Lewis Hamilton has blamed an aggressive set-up experiment on his Mercedes Formula 1 car for the premature Q1 elimination he suffered at the Chinese Grand Prix.
Hamilton had been sustaining a more encouraging weekend as he capitalised on circumstances to lead the nascent stages of the Sprint and finished in second place.
However, the Briton was unable to replicate his second-place starting grid berth from earlier on as a lock-up into the Turn 14 hairpin condemned him to 18th position.
“Just struggled, I made massive changes coming into this qualifying,” Hamilton highlighted. “Yeah. It wasn’t too bad in some places.
“But I struggled, I couldn’t get the rear to stop in Turn 14, so… it is what it is. I’ll have fun from back there.”
The revised Sprint format now sees parc ferme conditions reopened in the middle of the weekend to enable teams to make set-up changes prior to the main qualifying.
Hamilton has tended to trial unknown set-ups on his car amid Mercedes’ struggles with the current rules and he conceded that the choice to change direction backfired.
“Going in this morning, George [Russell] and I had very similar cars but then this afternoon, we just switched, trying to experiment still with the car,” he said.

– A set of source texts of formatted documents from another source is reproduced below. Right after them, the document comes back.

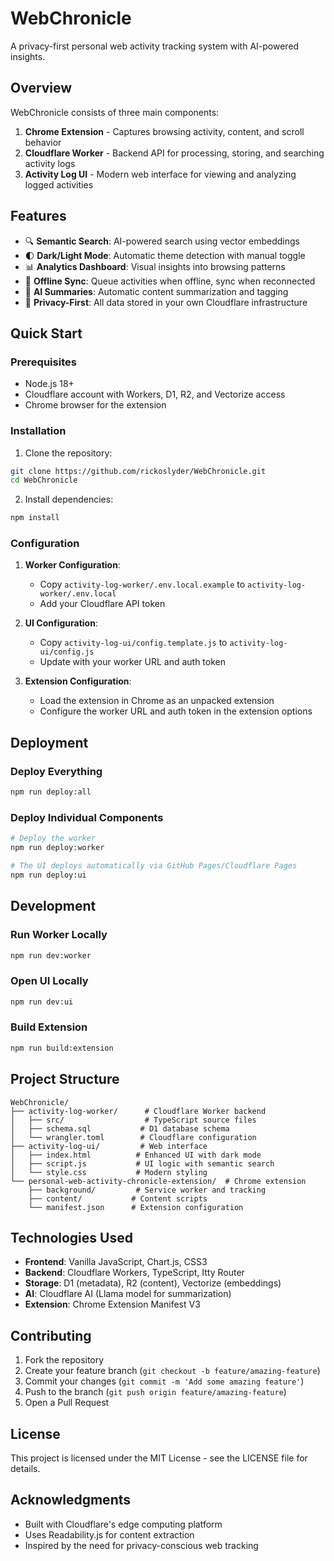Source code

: # WebChronicle

A privacy-first personal web activity tracking system with AI-powered insights.

## Overview

WebChronicle consists of three main components:

1. **Chrome Extension** - Captures browsing activity, content, and scroll behavior
2. **Cloudflare Worker** - Backend API for processing, storing, and searching activity logs
3. **Activity Log UI** - Modern web interface for viewing and analyzing logged activities

## Features

- 🔍 **Semantic Search**: AI-powered search using vector embeddings
- 🌓 **Dark/Light Mode**: Automatic theme detection with manual toggle
- 📊 **Analytics Dashboard**: Visual insights into browsing patterns
- 🔄 **Offline Sync**: Queue activities when offline, sync when reconnected
- 🤖 **AI Summaries**: Automatic content summarization and tagging
- 🔐 **Privacy-First**: All data stored in your own Cloudflare infrastructure

## Quick Start

### Prerequisites

- Node.js 18+
- Cloudflare account with Workers, D1, R2, and Vectorize access
- Chrome browser for the extension

### Installation

1. Clone the repository:
```bash
git clone https://github.com/rickoslyder/WebChronicle.git
cd WebChronicle
```

2. Install dependencies:
```bash
npm install
```

### Configuration

1. **Worker Configuration**:
   - Copy `activity-log-worker/.env.local.example` to `activity-log-worker/.env.local`
   - Add your Cloudflare API token

2. **UI Configuration**:
   - Copy `activity-log-ui/config.template.js` to `activity-log-ui/config.js`
   - Update with your worker URL and auth token

3. **Extension Configuration**:
   - Load the extension in Chrome as an unpacked extension
   - Configure the worker URL and auth token in the extension options

## Deployment

### Deploy Everything
```bash
npm run deploy:all
```

### Deploy Individual Components
```bash
# Deploy the worker
npm run deploy:worker

# The UI deploys automatically via GitHub Pages/Cloudflare Pages
npm run deploy:ui
```

## Development

### Run Worker Locally
```bash
npm run dev:worker
```

### Open UI Locally
```bash
npm run dev:ui
```

### Build Extension
```bash
npm run build:extension
```

## Project Structure

```
WebChronicle/
├── activity-log-worker/      # Cloudflare Worker backend
│   ├── src/                  # TypeScript source files
│   ├── schema.sql           # D1 database schema
│   └── wrangler.toml        # Cloudflare configuration
├── activity-log-ui/         # Web interface
│   ├── index.html          # Enhanced UI with dark mode
│   ├── script.js           # UI logic with semantic search
│   └── style.css           # Modern styling
└── personal-web-activity-chronicle-extension/  # Chrome extension
    ├── background/         # Service worker and tracking
    ├── content/           # Content scripts
    └── manifest.json      # Extension configuration
```

## Technologies Used

- **Frontend**: Vanilla JavaScript, Chart.js, CSS3
- **Backend**: Cloudflare Workers, TypeScript, Itty Router
- **Storage**: D1 (metadata), R2 (content), Vectorize (embeddings)
- **AI**: Cloudflare AI (Llama model for summarization)
- **Extension**: Chrome Extension Manifest V3

## Contributing

1. Fork the repository
2. Create your feature branch (`git checkout -b feature/amazing-feature`)
3. Commit your changes (`git commit -m 'Add some amazing feature'`)
4. Push to the branch (`git push origin feature/amazing-feature`)
5. Open a Pull Request

## License

This project is licensed under the MIT License - see the LICENSE file for details.

## Acknowledgments

- Built with Cloudflare's edge computing platform
- Uses Readability.js for content extraction
- Inspired by the need for privacy-conscious web tracking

“So I went one way, a long way, and he went the other way, just to see if we can find anything. That’s what we need to do at the moment. But yeah. Didn’t work.”
Hamilton, who has endured his worst opening to an F1 season this term, has started near the back in Shanghai before, climbing from 22nd to seventh back in 2016.
“I’ll give it my best shot,” he continued. “18th is pretty bad. When I was making the set-up changes, I was like, it can’t get any worse, surely, and it did! S*** happens.”